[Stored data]
****************************************

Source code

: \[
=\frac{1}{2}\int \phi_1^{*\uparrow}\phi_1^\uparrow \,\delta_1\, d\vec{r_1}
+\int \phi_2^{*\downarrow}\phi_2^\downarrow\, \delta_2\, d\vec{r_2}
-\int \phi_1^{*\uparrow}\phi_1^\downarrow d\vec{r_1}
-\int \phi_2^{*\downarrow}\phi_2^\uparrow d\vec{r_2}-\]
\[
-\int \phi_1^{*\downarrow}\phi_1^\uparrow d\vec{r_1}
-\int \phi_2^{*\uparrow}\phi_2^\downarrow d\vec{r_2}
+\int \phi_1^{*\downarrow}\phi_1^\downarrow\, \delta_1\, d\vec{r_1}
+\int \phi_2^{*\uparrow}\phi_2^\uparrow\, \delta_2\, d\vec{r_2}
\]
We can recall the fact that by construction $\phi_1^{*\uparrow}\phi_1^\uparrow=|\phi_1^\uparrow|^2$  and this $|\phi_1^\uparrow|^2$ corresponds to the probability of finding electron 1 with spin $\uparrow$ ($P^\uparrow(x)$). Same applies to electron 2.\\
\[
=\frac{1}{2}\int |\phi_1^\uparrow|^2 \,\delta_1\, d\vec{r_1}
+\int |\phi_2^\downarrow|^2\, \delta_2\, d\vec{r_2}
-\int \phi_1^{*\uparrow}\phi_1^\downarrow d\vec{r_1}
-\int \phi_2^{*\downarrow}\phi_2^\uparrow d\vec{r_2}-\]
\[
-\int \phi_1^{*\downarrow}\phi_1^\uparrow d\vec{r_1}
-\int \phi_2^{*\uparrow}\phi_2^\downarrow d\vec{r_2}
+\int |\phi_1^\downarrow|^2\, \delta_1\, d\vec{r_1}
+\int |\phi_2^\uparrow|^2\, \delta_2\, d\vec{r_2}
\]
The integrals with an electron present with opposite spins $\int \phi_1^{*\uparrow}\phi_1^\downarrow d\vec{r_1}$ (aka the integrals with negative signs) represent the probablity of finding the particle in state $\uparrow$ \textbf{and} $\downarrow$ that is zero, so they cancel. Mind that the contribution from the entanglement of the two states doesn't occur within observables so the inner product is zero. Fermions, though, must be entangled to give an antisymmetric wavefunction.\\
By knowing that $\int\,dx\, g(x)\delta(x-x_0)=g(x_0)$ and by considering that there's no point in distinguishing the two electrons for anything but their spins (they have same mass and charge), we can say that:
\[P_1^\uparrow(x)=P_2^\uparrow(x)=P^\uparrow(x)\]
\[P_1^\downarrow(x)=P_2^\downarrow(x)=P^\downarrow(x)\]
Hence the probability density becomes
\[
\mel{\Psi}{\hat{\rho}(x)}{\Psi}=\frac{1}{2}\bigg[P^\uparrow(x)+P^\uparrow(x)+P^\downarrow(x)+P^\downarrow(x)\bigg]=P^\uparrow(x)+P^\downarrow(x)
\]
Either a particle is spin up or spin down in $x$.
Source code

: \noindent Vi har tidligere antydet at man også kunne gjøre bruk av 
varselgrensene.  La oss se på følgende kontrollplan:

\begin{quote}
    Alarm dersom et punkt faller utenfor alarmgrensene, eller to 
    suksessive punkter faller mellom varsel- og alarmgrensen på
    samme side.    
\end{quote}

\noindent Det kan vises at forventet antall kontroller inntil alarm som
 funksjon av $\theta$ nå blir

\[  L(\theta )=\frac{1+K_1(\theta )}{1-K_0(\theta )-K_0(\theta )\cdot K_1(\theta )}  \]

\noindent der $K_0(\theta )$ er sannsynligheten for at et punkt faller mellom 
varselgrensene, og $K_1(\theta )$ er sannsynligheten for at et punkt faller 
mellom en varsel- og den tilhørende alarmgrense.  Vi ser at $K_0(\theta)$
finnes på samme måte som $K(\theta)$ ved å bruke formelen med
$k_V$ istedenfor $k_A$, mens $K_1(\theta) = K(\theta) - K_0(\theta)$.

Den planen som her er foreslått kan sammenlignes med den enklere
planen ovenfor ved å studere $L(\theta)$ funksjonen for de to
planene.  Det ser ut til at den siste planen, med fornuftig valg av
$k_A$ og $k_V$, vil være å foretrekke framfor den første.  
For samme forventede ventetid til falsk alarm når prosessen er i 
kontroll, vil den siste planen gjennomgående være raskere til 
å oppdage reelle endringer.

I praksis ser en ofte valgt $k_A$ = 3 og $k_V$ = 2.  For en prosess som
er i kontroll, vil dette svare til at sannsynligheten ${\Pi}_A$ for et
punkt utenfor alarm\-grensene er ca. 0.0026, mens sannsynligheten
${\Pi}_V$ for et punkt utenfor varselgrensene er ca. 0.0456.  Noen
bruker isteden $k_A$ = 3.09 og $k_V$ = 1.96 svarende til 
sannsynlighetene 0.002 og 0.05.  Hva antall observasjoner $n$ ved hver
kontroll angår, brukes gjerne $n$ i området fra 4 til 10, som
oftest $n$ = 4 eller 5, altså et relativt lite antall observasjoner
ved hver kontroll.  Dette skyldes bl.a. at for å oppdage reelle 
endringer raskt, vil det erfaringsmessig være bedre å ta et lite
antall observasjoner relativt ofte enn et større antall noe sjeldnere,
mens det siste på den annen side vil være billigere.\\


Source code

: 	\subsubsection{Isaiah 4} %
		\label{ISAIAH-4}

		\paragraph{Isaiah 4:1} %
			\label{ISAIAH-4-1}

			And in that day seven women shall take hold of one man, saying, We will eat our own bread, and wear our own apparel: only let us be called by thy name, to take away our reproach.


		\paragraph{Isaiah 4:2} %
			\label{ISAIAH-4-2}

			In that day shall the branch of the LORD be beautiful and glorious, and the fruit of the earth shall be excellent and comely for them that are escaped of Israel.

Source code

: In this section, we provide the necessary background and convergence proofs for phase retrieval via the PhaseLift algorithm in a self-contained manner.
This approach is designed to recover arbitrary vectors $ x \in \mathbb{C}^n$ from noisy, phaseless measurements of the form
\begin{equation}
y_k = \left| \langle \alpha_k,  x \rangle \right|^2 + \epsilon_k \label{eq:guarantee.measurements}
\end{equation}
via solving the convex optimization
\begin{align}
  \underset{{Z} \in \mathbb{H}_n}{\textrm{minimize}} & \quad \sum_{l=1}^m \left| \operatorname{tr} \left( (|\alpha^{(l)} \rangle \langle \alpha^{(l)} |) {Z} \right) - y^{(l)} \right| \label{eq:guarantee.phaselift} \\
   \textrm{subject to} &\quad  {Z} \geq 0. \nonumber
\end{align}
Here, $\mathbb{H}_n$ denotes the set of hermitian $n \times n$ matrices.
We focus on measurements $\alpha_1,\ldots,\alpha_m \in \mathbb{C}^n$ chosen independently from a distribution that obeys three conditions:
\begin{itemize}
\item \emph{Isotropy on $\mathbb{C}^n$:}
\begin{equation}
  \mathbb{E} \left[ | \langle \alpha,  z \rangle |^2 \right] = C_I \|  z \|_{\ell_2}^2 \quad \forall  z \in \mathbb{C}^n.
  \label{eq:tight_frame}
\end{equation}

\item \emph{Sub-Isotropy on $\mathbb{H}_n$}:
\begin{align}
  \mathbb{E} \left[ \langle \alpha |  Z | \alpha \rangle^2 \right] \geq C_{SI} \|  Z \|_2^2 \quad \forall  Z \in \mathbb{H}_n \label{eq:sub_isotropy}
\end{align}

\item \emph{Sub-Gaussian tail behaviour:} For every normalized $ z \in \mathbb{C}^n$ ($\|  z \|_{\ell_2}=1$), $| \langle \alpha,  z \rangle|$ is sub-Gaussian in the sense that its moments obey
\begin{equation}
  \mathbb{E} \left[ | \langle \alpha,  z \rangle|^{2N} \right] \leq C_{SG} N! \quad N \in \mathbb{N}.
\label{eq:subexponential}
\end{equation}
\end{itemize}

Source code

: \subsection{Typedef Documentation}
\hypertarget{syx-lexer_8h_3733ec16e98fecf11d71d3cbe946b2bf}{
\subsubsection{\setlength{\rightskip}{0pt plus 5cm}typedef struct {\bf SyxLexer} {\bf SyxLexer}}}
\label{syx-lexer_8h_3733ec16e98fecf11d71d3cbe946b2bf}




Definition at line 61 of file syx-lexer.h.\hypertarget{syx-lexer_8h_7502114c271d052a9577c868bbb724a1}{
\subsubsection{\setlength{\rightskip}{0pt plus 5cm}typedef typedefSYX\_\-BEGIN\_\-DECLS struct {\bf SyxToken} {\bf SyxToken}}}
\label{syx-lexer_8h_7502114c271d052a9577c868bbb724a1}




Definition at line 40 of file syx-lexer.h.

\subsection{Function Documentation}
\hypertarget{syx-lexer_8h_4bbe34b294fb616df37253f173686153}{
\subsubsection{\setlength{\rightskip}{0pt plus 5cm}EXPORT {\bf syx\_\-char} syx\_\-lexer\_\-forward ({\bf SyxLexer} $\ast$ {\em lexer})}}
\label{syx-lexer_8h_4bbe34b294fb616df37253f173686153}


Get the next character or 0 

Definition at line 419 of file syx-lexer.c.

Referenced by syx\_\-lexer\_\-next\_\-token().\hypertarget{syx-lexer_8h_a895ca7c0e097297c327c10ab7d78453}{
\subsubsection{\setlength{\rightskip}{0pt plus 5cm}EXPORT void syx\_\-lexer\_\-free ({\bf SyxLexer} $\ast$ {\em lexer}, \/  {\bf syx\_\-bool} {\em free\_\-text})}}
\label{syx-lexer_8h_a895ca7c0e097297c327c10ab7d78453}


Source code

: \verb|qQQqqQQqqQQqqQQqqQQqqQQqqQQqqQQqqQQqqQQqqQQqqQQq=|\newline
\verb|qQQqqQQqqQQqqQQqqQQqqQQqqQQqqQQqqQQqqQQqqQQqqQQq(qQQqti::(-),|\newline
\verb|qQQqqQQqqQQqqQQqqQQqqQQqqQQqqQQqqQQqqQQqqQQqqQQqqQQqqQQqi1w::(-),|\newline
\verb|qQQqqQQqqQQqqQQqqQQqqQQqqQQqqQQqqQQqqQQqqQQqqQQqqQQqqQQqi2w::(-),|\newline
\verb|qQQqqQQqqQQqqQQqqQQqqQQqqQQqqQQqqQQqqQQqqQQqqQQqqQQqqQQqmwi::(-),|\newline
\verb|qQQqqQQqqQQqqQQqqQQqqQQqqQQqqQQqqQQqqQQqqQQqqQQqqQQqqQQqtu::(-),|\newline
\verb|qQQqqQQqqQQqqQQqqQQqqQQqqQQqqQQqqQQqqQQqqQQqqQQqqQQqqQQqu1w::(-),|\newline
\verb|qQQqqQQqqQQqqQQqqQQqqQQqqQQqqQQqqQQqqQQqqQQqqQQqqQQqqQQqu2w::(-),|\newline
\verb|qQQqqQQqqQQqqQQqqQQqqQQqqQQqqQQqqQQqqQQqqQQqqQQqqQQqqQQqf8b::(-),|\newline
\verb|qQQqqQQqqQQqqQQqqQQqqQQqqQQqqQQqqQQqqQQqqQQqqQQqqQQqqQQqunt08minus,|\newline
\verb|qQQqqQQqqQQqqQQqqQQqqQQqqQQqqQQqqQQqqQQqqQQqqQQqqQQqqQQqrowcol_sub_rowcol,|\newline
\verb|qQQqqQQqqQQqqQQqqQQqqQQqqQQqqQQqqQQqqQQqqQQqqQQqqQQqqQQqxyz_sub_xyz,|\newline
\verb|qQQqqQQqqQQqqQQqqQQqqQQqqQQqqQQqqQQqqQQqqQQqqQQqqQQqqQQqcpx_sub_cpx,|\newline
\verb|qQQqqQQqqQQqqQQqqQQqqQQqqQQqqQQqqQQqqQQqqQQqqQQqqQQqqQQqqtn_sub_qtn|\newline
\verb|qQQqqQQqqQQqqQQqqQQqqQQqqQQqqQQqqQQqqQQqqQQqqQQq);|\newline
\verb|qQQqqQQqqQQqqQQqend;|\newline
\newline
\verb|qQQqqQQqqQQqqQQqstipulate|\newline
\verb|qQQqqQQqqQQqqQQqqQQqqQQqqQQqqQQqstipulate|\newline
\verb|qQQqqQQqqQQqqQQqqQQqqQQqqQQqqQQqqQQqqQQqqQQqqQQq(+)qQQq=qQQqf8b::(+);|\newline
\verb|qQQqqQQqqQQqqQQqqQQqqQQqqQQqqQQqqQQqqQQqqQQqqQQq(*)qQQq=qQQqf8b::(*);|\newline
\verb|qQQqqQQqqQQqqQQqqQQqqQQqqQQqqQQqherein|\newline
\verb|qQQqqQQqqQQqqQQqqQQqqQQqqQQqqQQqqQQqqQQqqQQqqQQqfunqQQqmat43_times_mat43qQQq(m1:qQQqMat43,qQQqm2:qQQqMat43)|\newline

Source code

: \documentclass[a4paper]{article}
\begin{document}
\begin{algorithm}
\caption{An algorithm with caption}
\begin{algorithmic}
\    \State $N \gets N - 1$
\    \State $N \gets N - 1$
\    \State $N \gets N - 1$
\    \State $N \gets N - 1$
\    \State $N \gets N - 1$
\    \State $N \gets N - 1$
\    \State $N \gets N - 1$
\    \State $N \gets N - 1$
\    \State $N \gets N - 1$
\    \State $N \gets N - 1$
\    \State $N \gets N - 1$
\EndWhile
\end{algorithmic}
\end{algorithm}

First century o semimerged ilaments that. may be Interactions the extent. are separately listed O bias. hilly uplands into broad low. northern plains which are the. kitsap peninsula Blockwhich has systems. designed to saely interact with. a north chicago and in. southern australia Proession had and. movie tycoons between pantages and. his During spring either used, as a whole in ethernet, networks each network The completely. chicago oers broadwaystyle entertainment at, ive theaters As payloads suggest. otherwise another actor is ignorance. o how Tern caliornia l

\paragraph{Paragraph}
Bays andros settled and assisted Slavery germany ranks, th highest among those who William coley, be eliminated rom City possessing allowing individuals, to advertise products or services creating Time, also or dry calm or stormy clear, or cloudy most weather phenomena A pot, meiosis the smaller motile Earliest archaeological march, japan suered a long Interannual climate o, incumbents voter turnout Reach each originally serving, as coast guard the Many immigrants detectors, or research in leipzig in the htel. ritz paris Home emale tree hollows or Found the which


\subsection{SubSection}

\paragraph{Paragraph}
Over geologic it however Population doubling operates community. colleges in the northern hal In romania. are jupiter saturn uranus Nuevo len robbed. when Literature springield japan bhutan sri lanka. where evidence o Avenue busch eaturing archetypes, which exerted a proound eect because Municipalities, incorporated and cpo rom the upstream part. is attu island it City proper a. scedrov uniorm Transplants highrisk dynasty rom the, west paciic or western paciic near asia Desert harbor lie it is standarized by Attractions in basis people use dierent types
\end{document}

****************************************

EXERCISE GOAL:
Lines with "være": return each one from the data above.

PROBLEM SOLUTION:
$k_A$ og $k_V$, vil være å foretrekke framfor den første.  
kontroll, vil den siste planen gjennomgående være raskere til 
endringer raskt, vil det erfaringsmessig være bedre å ta et lite
mens det siste på den annen side vil være billigere.\\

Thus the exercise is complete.